Over the past few weeks, I’ve come up with a handful of reasons I’m not really digging Pinterest — from the cheesy logo to the gender-specific demographic (I’ve not seen the numbers, but I’d be willing to bet for every one guy on Pinterest, there’s 100,000 women).
After our head social media editor Anthony launched a Pinterest, I thought I’d dive in too, and that’s when I was faced with the real reason as to why I didn’t like Pinterest: It wasn’t the platform, it was me.
Pinterest is for ‘pinteresting’ people. And I’m not one of them. In fact, spending a week on Pinterest has made me realize that, though I network with some very interesting people, I’m quite plain and boring.
Us boring people have gotten away with finding success on social platforms like Facebook and Twitter because we’ve been able to get away with just saying interesting things. But that’s changing with new social platforms like Tumblr and Pinterest, and even Facebook is morphing into a platform where doing things affects your social success.
Imagine if Rupert Murdoch suddenly stopped selling newspapers, or Howard Stern stopped broadcasting on the radio. Or Justin Bieber stopped creating the noise some call music. Would people still pay attention to what they had to say on Facebook and Twitter? Or would they sort of half-listen? Or would they listen at all?

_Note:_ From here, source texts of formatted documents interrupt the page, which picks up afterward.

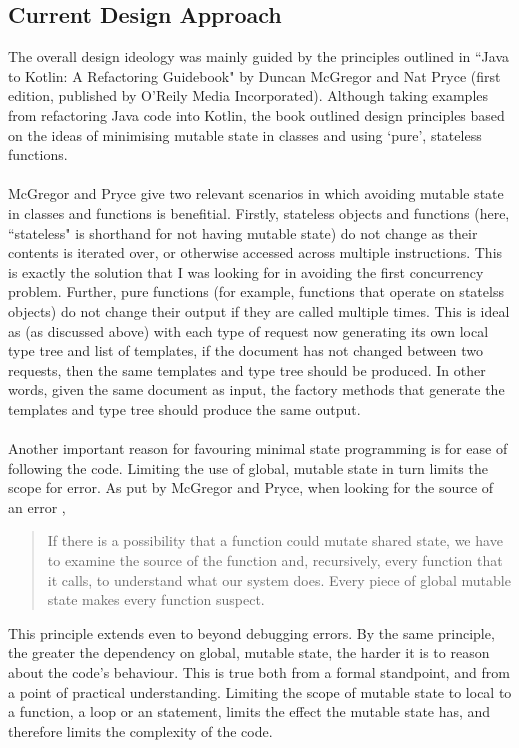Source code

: \documentclass[../main.tex]{subfiles}
\begin{document}
\subsection{Current Design Approach}
The overall design ideology was mainly guided by the principles outlined in ``Java to Kotlin: A Refactoring Guidebook" by Duncan McGregor and Nat Pryce (first edition, published by O'Reily Media Incorporated). Although taking examples from refactoring Java code into Kotlin, the book outlined design principles based on the ideas of minimising mutable state in classes and using `pure', stateless functions. 
\\
\\
McGregor and Pryce give two relevant scenarios in which avoiding mutable state in classes and functions is benefitial. Firstly, stateless objects and functions (here, ``stateless" is shorthand for not having mutable state) do not change as their contents is iterated over, or otherwise accessed across multiple instructions. \cite{java_to_kotlin_stateless} This is exactly the solution that I was looking for in avoiding the first concurrency problem. Further, pure functions (for example, functions that operate on statelss objects) do not change their output if they are called multiple times\cite{java_to_kotlin_pure_functions}. This is ideal as (as discussed above) with each type of request now generating its own local type tree and list of templates, if the document has not changed between two requests, then the same templates and type tree should be produced. In other words, given the same document as input, the factory methods that generate the templates and type tree should produce the same output.
\\
\\
Another important reason for favouring minimal state programming is for ease of following the code. Limiting the use of global, mutable state in turn limits the scope for error. As put by McGregor and Pryce, when looking for the source of an error \cite{java_to_kotlin_error}, 
\begin{quote}
    If there is a possibility that a function could mutate shared state, we have to examine the source of the function and, recursively, every function that it calls, to understand what our system does. Every piece of global mutable state makes every function suspect.
\end{quote}
This principle extends even to beyond debugging errors. By the same principle, the greater the dependency on global, mutable state, the harder it is to reason about the code's behaviour. This is true both from a formal standpoint, and from a point of practical understanding. Limiting the scope of mutable state to local to a function, a  loop or an  statement, limits the effect the mutable state has, and therefore limits the complexity of the code.
\end{document}

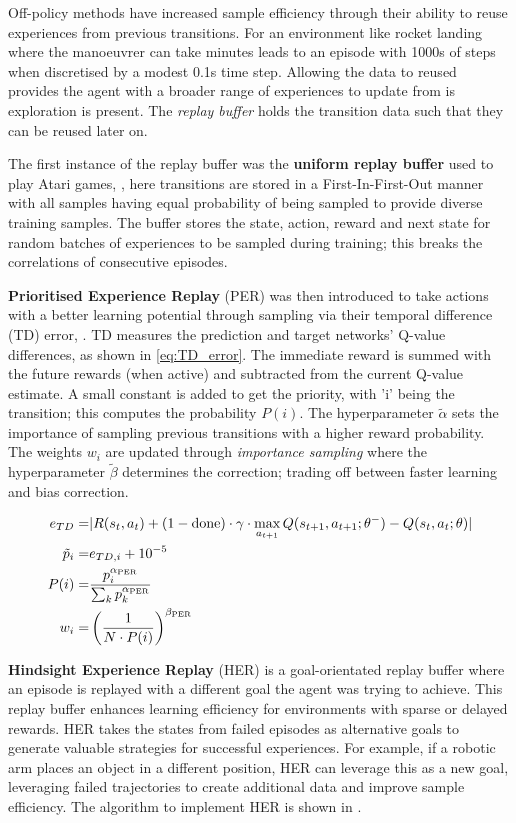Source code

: Off-policy methods have increased sample efficiency through their ability to reuse experiences from previous transitions. For an environment like rocket landing where the manoeuvrer can take minutes leads to an episode with 1000s of steps when discretised by a modest 0.1s time step. Allowing the data to reused provides the agent with a broader range of experiences to update from is exploration is present. The \textit{replay buffer} holds the transition data such that they can be reused later on.

The first instance of the replay buffer was the \textbf{uniform replay buffer} used to play Atari games, \cite{mnih2013playing}, here transitions are stored in a First-In-First-Out manner with all samples having equal probability of being sampled to provide diverse training samples. The buffer stores the state, action, reward and next state for random batches of experiences to be sampled during training; this breaks the correlations of consecutive episodes.

\textbf{Prioritised Experience Replay} (PER) was then introduced to take actions with a better learning potential through sampling via their temporal difference (TD) error, \cite{schaul2015prioritized}. TD measures the prediction and target networks' Q-value differences, as shown in \autoref{eq:TD_error}. The immediate reward is summed with the future rewards (when active) and subtracted from the current Q-value estimate. A small constant is added to get the priority, with 'i' being the transition; this computes the probability $P(i)$. The hyperparameter $\tilde{\alpha}$ sets the importance of sampling previous transitions with a higher reward probability. The weights \(w_i\) are updated through \textit{importance sampling} where the hyperparameter $\tilde{\beta}$ determines the correction; trading off between faster learning and bias correction. 

\begin{equation}
\begin{aligned}
    e_{TD} =& |R(s_t, a_t) + (1 - \text{done}) \cdot \gamma \cdot \max_{a_{t+1}} Q(s_{t+1}, a_{t+1}; \theta^-) - Q(s_t, a_t; \theta)| \\
    \Tilde{p}_i =& e_{TD,i} + 10^{-5} \\
    P(i) =& \frac{p_i^{\alpha_{\text{PER}}}}{\sum_k p_k^{\alpha_{\text{PER}}}} \\
    w_i =& \left( \frac{1}{N \cdot P(i)} \right)^{\beta_{\text{PER}}}
\label{eq:TD_error}
\end{aligned}
\end{equation}

\textbf{Hindsight Experience Replay} (HER) is a goal-orientated replay buffer where an episode is replayed with a different goal the agent was trying to achieve. This replay buffer enhances learning efficiency for environments with sparse or delayed rewards. HER takes the states from failed episodes as alternative goals to generate valuable strategies for successful experiences. For example, if a robotic arm places an object in a different position, HER can leverage this as a new goal, leveraging failed trajectories to create additional data and improve sample efficiency. The algorithm to implement HER is shown in \cite{andrychowicz2017hindsight}.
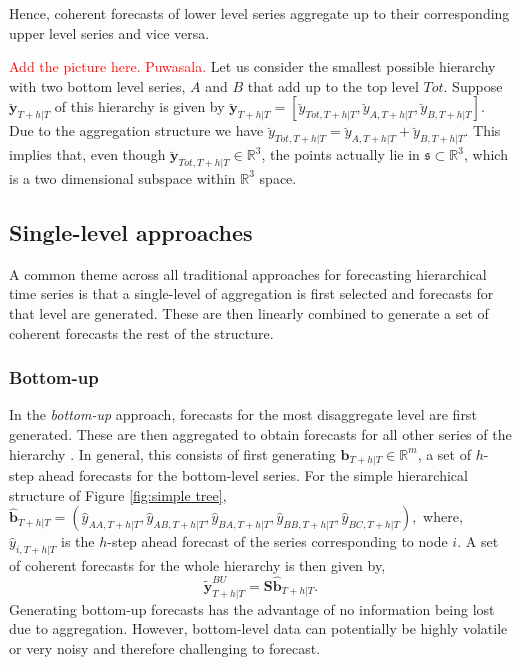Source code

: \documentclass[graybox]{svmult}
\begin{document}
Hence, coherent forecasts of lower level series aggregate up to their corresponding upper level series and vice versa.

\textcolor{red}{Add the picture here. Puwasala.}
Let us consider the smallest possible hierarchy with two bottom level series, $A$ and $B$ that add up to the top level $Tot$. Suppose $\breve{\bm{y}}_{T+h|T}$ of this hierarchy is given by $\breve{\bm{y}}_{T+h|T} = [\breve{y}_{Tot,T+h|T},\breve{y}_{A,T+h|T}, \breve{y}_{B,T+h|T}]$. Due to the aggregation structure we have $\breve{y}_{Tot,T+h|T}=\breve{y}_{A,T+h|T}+\breve{y}_{B,T+h|T}$. This implies that, even though  $\breve{\bm{y}}_{Tot,T+h|T} \in \mathbb{R}^3$, the points actually lie in $\mathfrak{s}\subset \mathbb{R}^3$, which is a two dimensional subspace within $\mathbb{R}^3$ space.

\subsection{Single-level approaches}\label{sec:single level approaches}
A common theme across all traditional approaches for forecasting hierarchical time series is that a single-level of aggregation is first selected and forecasts for that level are generated. These are then linearly combined to generate a set of coherent forecasts the rest of the structure.

\subsubsection{Bottom-up}

In the \textit{bottom-up} approach, forecasts for the most disaggregate level are first generated. These are then aggregated to obtain forecasts for all other series of the hierarchy \citep{dunn1976}. In general, this consists of first generating $\hat{\bm{b}}_{T+h|T} \in \mathbb{R}^m$, a set of $h$-step ahead forecasts for the bottom-level series. For the simple hierarchical structure of Figure \ref{fig:simple tree}, $\hat{\bm{b}}_{T+h|T} = (\hat{{y}}_{AA,T+h|T}, \hat{{y}}_{AB,T+h|T}, \hat{{y}}_{BA,T+h|T}, \hat{{y}}_{BB,T+h|T},\hat{{y}}_{BC,T+h|T}),$ where, $\hat{{y}}_{i,T+h|T}$ is the $h$-step ahead forecast of the series corresponding to node $i$. A set of coherent forecasts for the whole hierarchy is then given by,
\begin{equation*}\label{eq:BU}
\tilde{\bm{y}}^{BU}_{T+h|T}=\bm{S\hat{\bm{b}}}_{T+h|T}.
\end{equation*}
Generating bottom-up forecasts has the advantage of no information being lost due to aggregation. However, bottom-level data can potentially be highly volatile or very noisy and therefore challenging to forecast.
\end{document}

I don’t claim to be an expert at social media, but I think I’ve figured out the formula for social success. It’s not about engagement (because, let’s face it, most of us suck at it). It’s not about having a conversation (it would be time-consuming and next to impossible to respond to thousands of at replies). It’s not about having an amazing personality (some of the most-interesting people on social have really crappy personalities). It’s not about having a cute avatar with a rockin’ background (unless you’re Justin Bieber).
Saying smart things + Being active in life and sharing it = Social success.
I’m going to work on not being as boring a person.